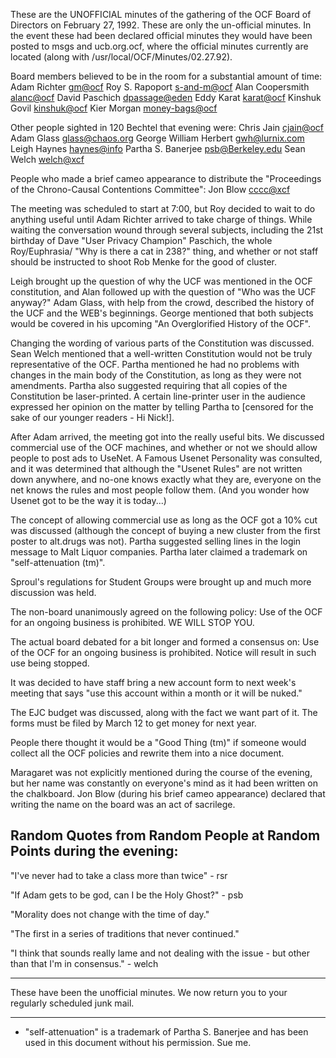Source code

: These are the UNOFFICIAL minutes of the gathering of the OCF Board of
Directors on February 27, 1992.  These are only the un-official minutes.
In the event these had been declared official minutes they would have been
posted to msgs and ucb.org.ocf, where the official minutes currently are
located (along with /usr/local/OCF/Minutes/02.27.92).

Board members believed to be in the room for a substantial amount of time:
	Adam Richter <gm@ocf>
	Roy S. Rapoport <s-and-m@ocf>
	Alan Coopersmith <alanc@ocf>
	David Paschich <dpassage@eden>
	Eddy Karat <karat@ocf>
	Kinshuk Govil <kinshuk@ocf>
	Kier Morgan <money-bags@ocf>

Other people sighted in 120 Bechtel that evening were:
	Chris Jain <cjain@ocf>
	Adam Glass <glass@chaos.org>
	George William Herbert <gwh@lurnix.com>
	Leigh Haynes <haynes@info>
	Partha S. Banerjee <psb@Berkeley.edu>
	Sean Welch <welch@xcf>

People who made a brief cameo appearance to distribute the "Proceedings of
the Chrono-Causal Contentions Committee":
	Jon Blow <cccc@xcf>

The meeting was scheduled to start at 7:00, but Roy decided to wait to do
anything useful until Adam Richter arrived to take charge of things.  While
waiting the conversation wound through several subjects, including the 21st
birthday of Dave "User Privacy Champion" Paschich, the whole Roy/Euphrasia/
"Why is there a cat in 238?" thing, and whether or not staff should be
instructed to shoot Rob Menke for the good of cluster.

Leigh brought up the question of why the UCF was mentioned in the OCF
constitution, and Alan followed up with the question of "Who was the UCF
anyway?"  Adam Glass, with help from the crowd, described the history of the
UCF and the WEB's beginnings.  George mentioned that both subjects would be
covered in his upcoming "An Overglorified History of the OCF".

Changing the wording of various parts of the Constitution was discussed.
Sean Welch mentioned that a well-written Constitution would not be truly
representative of the OCF.  Partha mentioned he had no problems with changes
in the main body of the Constitution, as long as they were not amendments.
Partha also suggested requiring that all copies of the Constitution be
laser-printed.  A certain line-printer user in the audience expressed her
opinion on the matter by telling Partha to [censored for the sake of our
younger readers - Hi Nick!].

After Adam arrived, the meeting got into the really useful bits.  We
discussed commercial use of the OCF machines, and whether or not we should
allow people to post ads to UseNet.  A Famous Usenet Personality was
consulted, and it was determined that although the "Usenet Rules" are not
written down anywhere, and no-one knows exactly what they are, everyone on
the net knows the rules and most people follow them.  (And you wonder how
Usenet got to be the way it is today...)

The concept of allowing commercial use as long as the OCF got a 10% cut was
discussed (although the concept of buying a new cluster from the first
poster to alt.drugs was not).  Partha suggested selling lines in the login
message to Malt Liquor companies.  Partha later claimed a trademark on
"self-attenuation (tm)".

Sproul's regulations for Student Groups were brought up and much more
discussion was held.

The non-board unanimously agreed on the following policy:
	Use of the OCF for an ongoing business is prohibited.
	WE WILL STOP YOU.

The actual board debated for a bit longer and formed a consensus on:
	Use of the OCF for an ongoing business is prohibited.
	Notice will result in such use being stopped.

It was decided to have staff bring a new account form to next week's meeting
that says "use this account within a month or it will be nuked."

The EJC budget was discussed, along with the fact we want part of it.  The
forms must be filed by March 12 to get money for next year.

People there thought it would be a "Good Thing (tm)" if someone would
collect all the OCF policies and rewrite them into a nice document.

Maragaret was not explicitly mentioned during the course of the evening,
but her name was constantly on everyone's mind as it had been written on
the chalkboard.  Jon Blow (during his brief cameo appearance) declared 
that writing the name on the board was an act of sacrilege.

Random Quotes from Random People at Random Points during the evening:
---------------------------------------------------------------------

"I've never had to take a class more than twice" - rsr

"If Adam gets to be god, can I be the Holy Ghost?" - psb

"Morality does not change with the time of day."

"The first in a series of traditions that never continued."

"I think that sounds really lame and not dealing with the issue
	- but other than that I'm in consensus." - welch

---------------------------------------------------------------------

These have been the unofficial minutes.  We now return you to your
regularly scheduled junk mail.

---------------------------------------------------------------------
* "self-attenuation" is a trademark of Partha S. Banerjee and has been
	used in this document without his permission.  Sue me.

* The task:
Working from the records above, write out verbatim only the lines from the line containing "the history of the" through the line containing "consulted, and it".

* Exercise response:
anyway?"  Adam Glass, with help from the crowd, described the history of the
UCF and the WEB's beginnings.  George mentioned that both subjects would be
covered in his upcoming "An Overglorified History of the OCF".

Changing the wording of various parts of the Constitution was discussed.
Sean Welch mentioned that a well-written Constitution would not be truly
representative of the OCF.  Partha mentioned he had no problems with changes
in the main body of the Constitution, as long as they were not amendments.
Partha also suggested requiring that all copies of the Constitution be
laser-printed.  A certain line-printer user in the audience expressed her
opinion on the matter by telling Partha to [censored for the sake of our
younger readers - Hi Nick!].

After Adam arrived, the meeting got into the really useful bits.  We
discussed commercial use of the OCF machines, and whether or not we should
allow people to post ads to UseNet.  A Famous Usenet Personality was
consulted, and it was determined that although the "Usenet Rules" are not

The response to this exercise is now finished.